• WORK TASK:
Please retype the listing below without a single change.

• PROVIDED RECORDS:
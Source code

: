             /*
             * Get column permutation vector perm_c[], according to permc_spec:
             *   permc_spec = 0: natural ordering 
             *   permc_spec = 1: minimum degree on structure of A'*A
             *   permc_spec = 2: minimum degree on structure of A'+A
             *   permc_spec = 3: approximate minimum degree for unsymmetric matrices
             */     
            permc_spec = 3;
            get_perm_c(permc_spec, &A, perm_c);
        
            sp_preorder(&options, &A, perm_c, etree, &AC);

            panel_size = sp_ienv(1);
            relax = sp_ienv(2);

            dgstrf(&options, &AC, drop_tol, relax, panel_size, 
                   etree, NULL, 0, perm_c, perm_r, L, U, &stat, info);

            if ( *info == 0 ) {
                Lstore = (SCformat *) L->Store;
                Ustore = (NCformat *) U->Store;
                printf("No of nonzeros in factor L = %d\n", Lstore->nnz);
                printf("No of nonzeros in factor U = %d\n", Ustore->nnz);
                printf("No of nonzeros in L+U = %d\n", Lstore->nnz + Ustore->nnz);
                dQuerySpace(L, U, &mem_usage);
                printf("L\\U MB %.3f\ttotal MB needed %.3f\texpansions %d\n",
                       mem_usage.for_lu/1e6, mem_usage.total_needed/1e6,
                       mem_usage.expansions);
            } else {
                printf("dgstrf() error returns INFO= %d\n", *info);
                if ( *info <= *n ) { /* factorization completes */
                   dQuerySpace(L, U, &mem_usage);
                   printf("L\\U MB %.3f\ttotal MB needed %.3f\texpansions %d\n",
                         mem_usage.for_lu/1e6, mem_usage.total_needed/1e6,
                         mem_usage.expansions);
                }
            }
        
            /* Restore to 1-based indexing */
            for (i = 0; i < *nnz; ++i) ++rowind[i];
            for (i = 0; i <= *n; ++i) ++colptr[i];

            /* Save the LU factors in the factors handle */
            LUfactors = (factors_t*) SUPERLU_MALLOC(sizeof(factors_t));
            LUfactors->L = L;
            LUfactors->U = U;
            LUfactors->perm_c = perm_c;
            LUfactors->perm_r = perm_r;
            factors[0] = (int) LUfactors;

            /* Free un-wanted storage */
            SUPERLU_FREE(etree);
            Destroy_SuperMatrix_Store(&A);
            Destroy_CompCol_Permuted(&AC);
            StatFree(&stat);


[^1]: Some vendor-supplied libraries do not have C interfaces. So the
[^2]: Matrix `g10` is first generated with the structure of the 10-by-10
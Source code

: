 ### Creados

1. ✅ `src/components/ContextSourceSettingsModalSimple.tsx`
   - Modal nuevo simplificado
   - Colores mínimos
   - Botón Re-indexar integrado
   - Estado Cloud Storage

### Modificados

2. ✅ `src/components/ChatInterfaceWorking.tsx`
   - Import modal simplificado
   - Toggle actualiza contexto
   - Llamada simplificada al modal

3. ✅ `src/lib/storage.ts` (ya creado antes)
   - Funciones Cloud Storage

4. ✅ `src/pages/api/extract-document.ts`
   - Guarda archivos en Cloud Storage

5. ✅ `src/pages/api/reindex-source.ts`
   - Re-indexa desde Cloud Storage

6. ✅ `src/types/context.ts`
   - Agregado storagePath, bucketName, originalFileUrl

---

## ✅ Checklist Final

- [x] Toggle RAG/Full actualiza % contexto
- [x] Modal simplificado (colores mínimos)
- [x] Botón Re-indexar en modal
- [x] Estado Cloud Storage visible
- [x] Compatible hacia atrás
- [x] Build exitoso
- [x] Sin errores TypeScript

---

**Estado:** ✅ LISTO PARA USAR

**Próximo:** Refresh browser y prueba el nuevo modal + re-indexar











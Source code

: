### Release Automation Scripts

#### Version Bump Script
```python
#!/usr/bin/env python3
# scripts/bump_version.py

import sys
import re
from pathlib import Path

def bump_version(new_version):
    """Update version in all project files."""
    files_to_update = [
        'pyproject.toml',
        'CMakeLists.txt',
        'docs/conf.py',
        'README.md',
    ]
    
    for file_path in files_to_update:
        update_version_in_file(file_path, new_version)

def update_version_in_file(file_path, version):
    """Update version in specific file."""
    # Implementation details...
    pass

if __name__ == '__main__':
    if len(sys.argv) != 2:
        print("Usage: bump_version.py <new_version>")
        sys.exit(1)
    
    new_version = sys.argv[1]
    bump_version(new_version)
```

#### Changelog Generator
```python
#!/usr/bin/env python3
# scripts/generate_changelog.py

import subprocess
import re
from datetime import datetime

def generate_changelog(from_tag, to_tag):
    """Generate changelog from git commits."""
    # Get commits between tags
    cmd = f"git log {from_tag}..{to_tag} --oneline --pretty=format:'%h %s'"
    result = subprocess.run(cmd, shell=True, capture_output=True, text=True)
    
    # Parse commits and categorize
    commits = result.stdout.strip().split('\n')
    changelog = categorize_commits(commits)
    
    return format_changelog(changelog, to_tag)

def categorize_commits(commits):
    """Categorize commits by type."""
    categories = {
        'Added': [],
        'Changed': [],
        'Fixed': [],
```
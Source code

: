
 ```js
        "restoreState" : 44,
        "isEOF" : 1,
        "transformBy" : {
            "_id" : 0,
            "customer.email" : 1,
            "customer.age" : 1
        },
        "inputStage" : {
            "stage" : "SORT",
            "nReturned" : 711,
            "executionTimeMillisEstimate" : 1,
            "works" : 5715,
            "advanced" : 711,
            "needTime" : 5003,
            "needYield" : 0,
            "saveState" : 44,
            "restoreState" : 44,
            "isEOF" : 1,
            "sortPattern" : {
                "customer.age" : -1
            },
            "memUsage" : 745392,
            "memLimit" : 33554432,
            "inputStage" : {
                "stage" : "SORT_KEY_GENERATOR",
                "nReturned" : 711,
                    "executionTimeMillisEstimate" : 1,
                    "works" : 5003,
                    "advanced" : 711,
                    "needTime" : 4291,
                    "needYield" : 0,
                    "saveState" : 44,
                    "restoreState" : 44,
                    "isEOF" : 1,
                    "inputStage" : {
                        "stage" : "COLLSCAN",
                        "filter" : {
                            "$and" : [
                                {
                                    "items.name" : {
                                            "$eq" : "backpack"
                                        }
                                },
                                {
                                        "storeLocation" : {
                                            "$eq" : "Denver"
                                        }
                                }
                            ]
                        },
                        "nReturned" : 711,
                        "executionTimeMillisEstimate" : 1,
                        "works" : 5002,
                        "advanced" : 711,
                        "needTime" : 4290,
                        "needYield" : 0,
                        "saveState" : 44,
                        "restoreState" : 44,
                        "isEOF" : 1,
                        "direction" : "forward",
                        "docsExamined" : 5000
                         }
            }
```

• TASK ANSWER:
Source code

:             /*
             * Get column permutation vector perm_c[], according to permc_spec:
             *   permc_spec = 0: natural ordering 
             *   permc_spec = 1: minimum degree on structure of A'*A
             *   permc_spec = 2: minimum degree on structure of A'+A
             *   permc_spec = 3: approximate minimum degree for unsymmetric matrices
             */     
            permc_spec = 3;
            get_perm_c(permc_spec, &A, perm_c);
        
            sp_preorder(&options, &A, perm_c, etree, &AC);

            panel_size = sp_ienv(1);
            relax = sp_ienv(2);

            dgstrf(&options, &AC, drop_tol, relax, panel_size, 
                   etree, NULL, 0, perm_c, perm_r, L, U, &stat, info);

            if ( *info == 0 ) {
                Lstore = (SCformat *) L->Store;
                Ustore = (NCformat *) U->Store;
                printf("No of nonzeros in factor L = %d\n", Lstore->nnz);
                printf("No of nonzeros in factor U = %d\n", Ustore->nnz);
                printf("No of nonzeros in L+U = %d\n", Lstore->nnz + Ustore->nnz);
                dQuerySpace(L, U, &mem_usage);
                printf("L\\U MB %.3f\ttotal MB needed %.3f\texpansions %d\n",
                       mem_usage.for_lu/1e6, mem_usage.total_needed/1e6,
                       mem_usage.expansions);
            } else {
                printf("dgstrf() error returns INFO= %d\n", *info);
                if ( *info <= *n ) { /* factorization completes */
                   dQuerySpace(L, U, &mem_usage);
                   printf("L\\U MB %.3f\ttotal MB needed %.3f\texpansions %d\n",
                         mem_usage.for_lu/1e6, mem_usage.total_needed/1e6,
                         mem_usage.expansions);
                }
            }
        
            /* Restore to 1-based indexing */
            for (i = 0; i < *nnz; ++i) ++rowind[i];
            for (i = 0; i <= *n; ++i) ++colptr[i];

            /* Save the LU factors in the factors handle */
            LUfactors = (factors_t*) SUPERLU_MALLOC(sizeof(factors_t));
            LUfactors->L = L;
            LUfactors->U = U;
            LUfactors->perm_c = perm_c;
            LUfactors->perm_r = perm_r;
            factors[0] = (int) LUfactors;

            /* Free un-wanted storage */
            SUPERLU_FREE(etree);
            Destroy_SuperMatrix_Store(&A);
            Destroy_CompCol_Permuted(&AC);
            StatFree(&stat);


[^1]: Some vendor-supplied libraries do not have C interfaces. So the
[^2]: Matrix `g10` is first generated with the structure of the 10-by-10
Source code

: ### Creados

1. ✅ `src/components/ContextSourceSettingsModalSimple.tsx`
   - Modal nuevo simplificado
   - Colores mínimos
   - Botón Re-indexar integrado
   - Estado Cloud Storage

### Modificados

2. ✅ `src/components/ChatInterfaceWorking.tsx`
   - Import modal simplificado
   - Toggle actualiza contexto
   - Llamada simplificada al modal

3. ✅ `src/lib/storage.ts` (ya creado antes)
   - Funciones Cloud Storage

4. ✅ `src/pages/api/extract-document.ts`
   - Guarda archivos en Cloud Storage

5. ✅ `src/pages/api/reindex-source.ts`
   - Re-indexa desde Cloud Storage

6. ✅ `src/types/context.ts`
   - Agregado storagePath, bucketName, originalFileUrl

---

## ✅ Checklist Final

- [x] Toggle RAG/Full actualiza % contexto
- [x] Modal simplificado (colores mínimos)
- [x] Botón Re-indexar en modal
- [x] Estado Cloud Storage visible
- [x] Compatible hacia atrás
- [x] Build exitoso
- [x] Sin errores TypeScript

---

**Estado:** ✅ LISTO PARA USAR

**Próximo:** Refresh browser y prueba el nuevo modal + re-indexar











Source code

:### Release Automation Scripts

#### Version Bump Script
```python
#!/usr/bin/env python3
# scripts/bump_version.py

import sys
import re
from pathlib import Path

def bump_version(new_version):
    """Update version in all project files."""
    files_to_update = [
        'pyproject.toml',
        'CMakeLists.txt',
        'docs/conf.py',
        'README.md',
    ]
    
    for file_path in files_to_update:
        update_version_in_file(file_path, new_version)

def update_version_in_file(file_path, version):
    """Update version in specific file."""
    # Implementation details...
    pass

if __name__ == '__main__':
    if len(sys.argv) != 2:
        print("Usage: bump_version.py <new_version>")
        sys.exit(1)
    
    new_version = sys.argv[1]
    bump_version(new_version)
```

#### Changelog Generator
```python
#!/usr/bin/env python3
# scripts/generate_changelog.py

import subprocess
import re
from datetime import datetime

def generate_changelog(from_tag, to_tag):
    """Generate changelog from git commits."""
    # Get commits between tags
    cmd = f"git log {from_tag}..{to_tag} --oneline --pretty=format:'%h %s'"
    result = subprocess.run(cmd, shell=True, capture_output=True, text=True)
    
    # Parse commits and categorize
    commits = result.stdout.strip().split('\n')
    changelog = categorize_commits(commits)
    
    return format_changelog(changelog, to_tag)

def categorize_commits(commits):
    """Categorize commits by type."""
    categories = {
        'Added': [],
        'Changed': [],
        'Fixed': [],
```
Source code

:
 ```js
        "restoreState" : 44,
        "isEOF" : 1,
        "transformBy" : {
            "_id" : 0,
            "customer.email" : 1,
            "customer.age" : 1
        },
        "inputStage" : {
            "stage" : "SORT",
            "nReturned" : 711,
            "executionTimeMillisEstimate" : 1,
            "works" : 5715,
            "advanced" : 711,
            "needTime" : 5003,
            "needYield" : 0,
            "saveState" : 44,
            "restoreState" : 44,
            "isEOF" : 1,
            "sortPattern" : {
                "customer.age" : -1
            },
            "memUsage" : 745392,
            "memLimit" : 33554432,
            "inputStage" : {
                "stage" : "SORT_KEY_GENERATOR",
                "nReturned" : 711,
                    "executionTimeMillisEstimate" : 1,
                    "works" : 5003,
                    "advanced" : 711,
                    "needTime" : 4291,
                    "needYield" : 0,
                    "saveState" : 44,
                    "restoreState" : 44,
                    "isEOF" : 1,
                    "inputStage" : {
                        "stage" : "COLLSCAN",
                        "filter" : {
                            "$and" : [
                                {
                                    "items.name" : {
                                            "$eq" : "backpack"
                                        }
                                },
                                {
                                        "storeLocation" : {
                                            "$eq" : "Denver"
                                        }
                                }
                            ]
                        },
                        "nReturned" : 711,
                        "executionTimeMillisEstimate" : 1,
                        "works" : 5002,
                        "advanced" : 711,
                        "needTime" : 4290,
                        "needYield" : 0,
                        "saveState" : 44,
                        "restoreState" : 44,
                        "isEOF" : 1,
                        "direction" : "forward",
                        "docsExamined" : 5000
                         }
            }
```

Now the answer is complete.